**Work to complete:** Scan the material below for "network", then return each line that contains it.

**Data extract:**

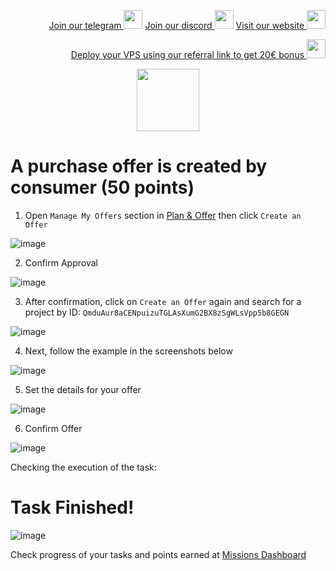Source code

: <p style="font-size:14px" align="right">
<a href="https://t.me/kjnotes" target="_blank">Join our telegram <img src="https://user-images.githubusercontent.com/50621007/183283867-56b4d69f-bc6e-4939-b00a-72aa019d1aea.png" width="30"/></a>
<a href="https://discord.gg/QmGfDKrA" target="_blank">Join our discord <img src="https://user-images.githubusercontent.com/50621007/176236430-53b0f4de-41ff-41f7-92a1-4233890a90c8.png" width="30"/></a>
<a href="https://kjnodes.com/" target="_blank">Visit our website <img src="https://user-images.githubusercontent.com/50621007/168689709-7e537ca6-b6b8-4adc-9bd0-186ea4ea4aed.png" width="30"/></a>
</p>

<p style="font-size:14px" align="right">
<a href="https://hetzner.cloud/?ref=y8pQKS2nNy7i" target="_blank">Deploy your VPS using our referral link to get 20€ bonus <img src="https://user-images.githubusercontent.com/50621007/174612278-11716b2a-d662-487e-8085-3686278dd869.png" width="30"/></a>
</p>

<p align="center">
  <img height="100" height="auto" src="https://user-images.githubusercontent.com/50621007/177323789-e6be59ae-0dfa-4e86-b3a8-028a4f0c465c.png">
</p>

# A purchase offer is created by consumer (50 points)
1. Open `Manage My Offers` section in [Plan & Offer](https://frontier.subquery.network/plans/my-offers/open) then click `Create an Offer`

![image](https://user-images.githubusercontent.com/50621007/177412441-86e9ffd6-8b0a-4f73-9493-62065be8dcb8.png)

2. Confirm Approval

![image](https://user-images.githubusercontent.com/50621007/177411364-04f4e522-c268-4dea-8dbb-9952e9005360.png)

3. After confirmation, click on `Create an Offer` again and search for a project by ID: `QmduAur8aCENpuizuTGLAsXumG2BX8zSgWLsVpp5b8GEGN`

![image](https://user-images.githubusercontent.com/50621007/177411770-59eeb218-d90f-4930-ba74-eb9c90f12011.png)

4. Next, follow the example in the screenshots below

![image](https://user-images.githubusercontent.com/50621007/177411946-aa817193-4e82-4c21-be43-78b6e0a85f50.png)

5. Set the details for your offer

![image](https://user-images.githubusercontent.com/50621007/177412250-ba57cf50-f739-4887-8cf9-e1162d7a5d6d.png)

6. Confirm Offer

![image](https://user-images.githubusercontent.com/50621007/177412302-630de06e-9074-4d66-b6da-7e0600029e59.png)

Checking the execution of the task:

# Task Finished!

![image](https://user-images.githubusercontent.com/50621007/177412343-cb859924-12de-4f65-ae97-248340fd9e0a.png)

Check progress of your tasks and points earned at [Missions Dashboard](https://frontier.subquery.network/missions/my-missions)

**Your response:**
1. Open `Manage My Offers` section in [Plan & Offer](https://frontier.subquery.network/plans/my-offers/open) then click `Create an Offer`
Check progress of your tasks and points earned at [Missions Dashboard](https://frontier.subquery.network/missions/my-missions)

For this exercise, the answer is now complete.